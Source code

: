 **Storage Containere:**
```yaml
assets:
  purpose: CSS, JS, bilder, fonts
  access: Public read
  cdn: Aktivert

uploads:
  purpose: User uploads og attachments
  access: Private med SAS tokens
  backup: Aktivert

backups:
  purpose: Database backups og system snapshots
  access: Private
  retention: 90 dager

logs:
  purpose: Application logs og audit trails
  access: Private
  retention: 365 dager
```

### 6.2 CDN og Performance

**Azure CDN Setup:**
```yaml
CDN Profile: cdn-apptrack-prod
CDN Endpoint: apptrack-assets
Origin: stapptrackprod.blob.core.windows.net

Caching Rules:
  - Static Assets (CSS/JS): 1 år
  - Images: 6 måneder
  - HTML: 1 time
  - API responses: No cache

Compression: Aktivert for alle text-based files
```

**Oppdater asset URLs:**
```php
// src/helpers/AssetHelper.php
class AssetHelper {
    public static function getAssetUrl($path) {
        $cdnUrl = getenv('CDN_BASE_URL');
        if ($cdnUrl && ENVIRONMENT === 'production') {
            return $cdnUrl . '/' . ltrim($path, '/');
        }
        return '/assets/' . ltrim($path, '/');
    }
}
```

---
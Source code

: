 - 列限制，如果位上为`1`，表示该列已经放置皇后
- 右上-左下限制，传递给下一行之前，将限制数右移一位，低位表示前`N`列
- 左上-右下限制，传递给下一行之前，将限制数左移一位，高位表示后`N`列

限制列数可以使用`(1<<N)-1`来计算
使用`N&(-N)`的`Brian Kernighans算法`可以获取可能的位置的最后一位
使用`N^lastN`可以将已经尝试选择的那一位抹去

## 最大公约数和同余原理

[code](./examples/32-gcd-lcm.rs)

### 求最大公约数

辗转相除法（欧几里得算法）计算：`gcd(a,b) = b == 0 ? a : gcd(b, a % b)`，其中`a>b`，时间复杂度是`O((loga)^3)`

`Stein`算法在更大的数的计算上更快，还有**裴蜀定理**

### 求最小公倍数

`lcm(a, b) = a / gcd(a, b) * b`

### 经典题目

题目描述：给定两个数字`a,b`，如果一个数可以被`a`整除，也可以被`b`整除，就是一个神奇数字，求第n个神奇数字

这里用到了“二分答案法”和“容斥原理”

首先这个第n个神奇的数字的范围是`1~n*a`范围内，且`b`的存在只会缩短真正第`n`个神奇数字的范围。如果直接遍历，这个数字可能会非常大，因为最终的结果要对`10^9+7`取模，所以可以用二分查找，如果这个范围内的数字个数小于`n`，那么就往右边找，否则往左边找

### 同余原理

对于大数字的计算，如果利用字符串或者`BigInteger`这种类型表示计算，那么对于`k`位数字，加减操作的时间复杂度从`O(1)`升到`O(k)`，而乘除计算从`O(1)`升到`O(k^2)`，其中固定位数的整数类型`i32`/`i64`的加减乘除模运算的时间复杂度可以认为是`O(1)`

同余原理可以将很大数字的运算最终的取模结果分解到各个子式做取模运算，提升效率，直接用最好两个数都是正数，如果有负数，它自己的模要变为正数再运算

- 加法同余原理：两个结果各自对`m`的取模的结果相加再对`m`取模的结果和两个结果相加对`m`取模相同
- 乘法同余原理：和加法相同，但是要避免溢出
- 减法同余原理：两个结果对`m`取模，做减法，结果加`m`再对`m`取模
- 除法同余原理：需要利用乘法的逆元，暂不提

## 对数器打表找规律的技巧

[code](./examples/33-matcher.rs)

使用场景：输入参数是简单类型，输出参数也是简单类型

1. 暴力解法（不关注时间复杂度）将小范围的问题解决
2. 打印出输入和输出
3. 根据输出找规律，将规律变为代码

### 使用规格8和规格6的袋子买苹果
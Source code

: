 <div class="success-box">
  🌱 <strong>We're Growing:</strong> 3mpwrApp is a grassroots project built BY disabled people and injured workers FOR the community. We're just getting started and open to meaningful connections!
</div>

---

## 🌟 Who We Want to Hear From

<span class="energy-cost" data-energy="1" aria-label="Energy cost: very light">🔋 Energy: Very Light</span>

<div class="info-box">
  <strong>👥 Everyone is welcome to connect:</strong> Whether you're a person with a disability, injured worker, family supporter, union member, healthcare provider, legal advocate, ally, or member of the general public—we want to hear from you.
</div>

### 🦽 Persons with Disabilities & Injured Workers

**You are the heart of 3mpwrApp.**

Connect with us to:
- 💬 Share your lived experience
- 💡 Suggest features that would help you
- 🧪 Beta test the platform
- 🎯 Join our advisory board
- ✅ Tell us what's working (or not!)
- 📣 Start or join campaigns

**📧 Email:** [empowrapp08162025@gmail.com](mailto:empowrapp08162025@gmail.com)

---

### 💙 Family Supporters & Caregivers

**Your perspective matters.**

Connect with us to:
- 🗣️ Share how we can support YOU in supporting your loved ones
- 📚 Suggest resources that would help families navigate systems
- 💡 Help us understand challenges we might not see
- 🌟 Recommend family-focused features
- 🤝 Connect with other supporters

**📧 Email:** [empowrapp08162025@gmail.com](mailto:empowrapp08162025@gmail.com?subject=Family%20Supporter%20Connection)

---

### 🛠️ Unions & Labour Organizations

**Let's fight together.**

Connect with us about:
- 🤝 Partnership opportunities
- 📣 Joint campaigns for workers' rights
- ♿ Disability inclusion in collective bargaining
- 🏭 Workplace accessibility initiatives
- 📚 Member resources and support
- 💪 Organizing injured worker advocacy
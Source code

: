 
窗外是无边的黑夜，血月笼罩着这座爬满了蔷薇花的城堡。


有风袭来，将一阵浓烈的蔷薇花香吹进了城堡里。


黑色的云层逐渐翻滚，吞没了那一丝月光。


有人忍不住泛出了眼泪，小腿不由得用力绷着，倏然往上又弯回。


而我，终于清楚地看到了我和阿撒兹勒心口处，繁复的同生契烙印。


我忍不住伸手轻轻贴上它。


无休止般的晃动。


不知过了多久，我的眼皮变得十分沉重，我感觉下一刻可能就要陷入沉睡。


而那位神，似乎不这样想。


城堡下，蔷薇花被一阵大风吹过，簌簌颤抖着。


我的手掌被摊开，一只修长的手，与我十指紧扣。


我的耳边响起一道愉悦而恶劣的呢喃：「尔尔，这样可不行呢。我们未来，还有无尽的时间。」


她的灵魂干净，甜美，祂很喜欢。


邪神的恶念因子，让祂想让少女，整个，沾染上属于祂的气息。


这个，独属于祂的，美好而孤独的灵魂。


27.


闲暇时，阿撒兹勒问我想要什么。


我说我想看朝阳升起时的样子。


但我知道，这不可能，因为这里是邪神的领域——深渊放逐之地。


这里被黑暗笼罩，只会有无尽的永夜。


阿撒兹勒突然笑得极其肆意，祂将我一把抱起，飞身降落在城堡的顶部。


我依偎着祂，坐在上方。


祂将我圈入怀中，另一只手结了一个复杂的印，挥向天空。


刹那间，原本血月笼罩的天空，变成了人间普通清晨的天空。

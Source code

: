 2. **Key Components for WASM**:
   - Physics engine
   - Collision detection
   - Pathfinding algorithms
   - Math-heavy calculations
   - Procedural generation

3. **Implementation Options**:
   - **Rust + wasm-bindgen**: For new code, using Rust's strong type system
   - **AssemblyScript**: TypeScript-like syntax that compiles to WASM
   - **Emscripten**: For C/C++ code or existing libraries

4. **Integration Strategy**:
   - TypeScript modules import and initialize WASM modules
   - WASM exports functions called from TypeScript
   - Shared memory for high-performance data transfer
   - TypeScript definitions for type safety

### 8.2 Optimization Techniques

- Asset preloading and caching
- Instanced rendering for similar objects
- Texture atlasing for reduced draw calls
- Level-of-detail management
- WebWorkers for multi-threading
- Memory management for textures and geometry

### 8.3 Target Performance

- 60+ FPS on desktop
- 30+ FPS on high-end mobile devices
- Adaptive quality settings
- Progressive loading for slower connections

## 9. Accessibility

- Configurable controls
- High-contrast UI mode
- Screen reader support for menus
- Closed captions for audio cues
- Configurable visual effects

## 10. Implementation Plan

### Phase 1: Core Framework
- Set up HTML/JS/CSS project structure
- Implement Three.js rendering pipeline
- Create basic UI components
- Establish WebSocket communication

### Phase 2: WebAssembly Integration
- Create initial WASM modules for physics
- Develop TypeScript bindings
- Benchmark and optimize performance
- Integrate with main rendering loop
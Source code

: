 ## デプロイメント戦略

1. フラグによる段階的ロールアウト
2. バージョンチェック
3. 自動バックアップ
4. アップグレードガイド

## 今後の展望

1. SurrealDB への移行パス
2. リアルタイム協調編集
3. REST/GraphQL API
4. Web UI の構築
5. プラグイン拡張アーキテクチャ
******************************
Among the lines above, which hold the word "connections"? Report each one.

Solution to this task –
  🌱 <strong>We're Growing:</strong> 3mpwrApp is a grassroots project built BY disabled people and injured workers FOR the community. We're just getting started and open to meaningful connections!
- Progressive loading for slower connections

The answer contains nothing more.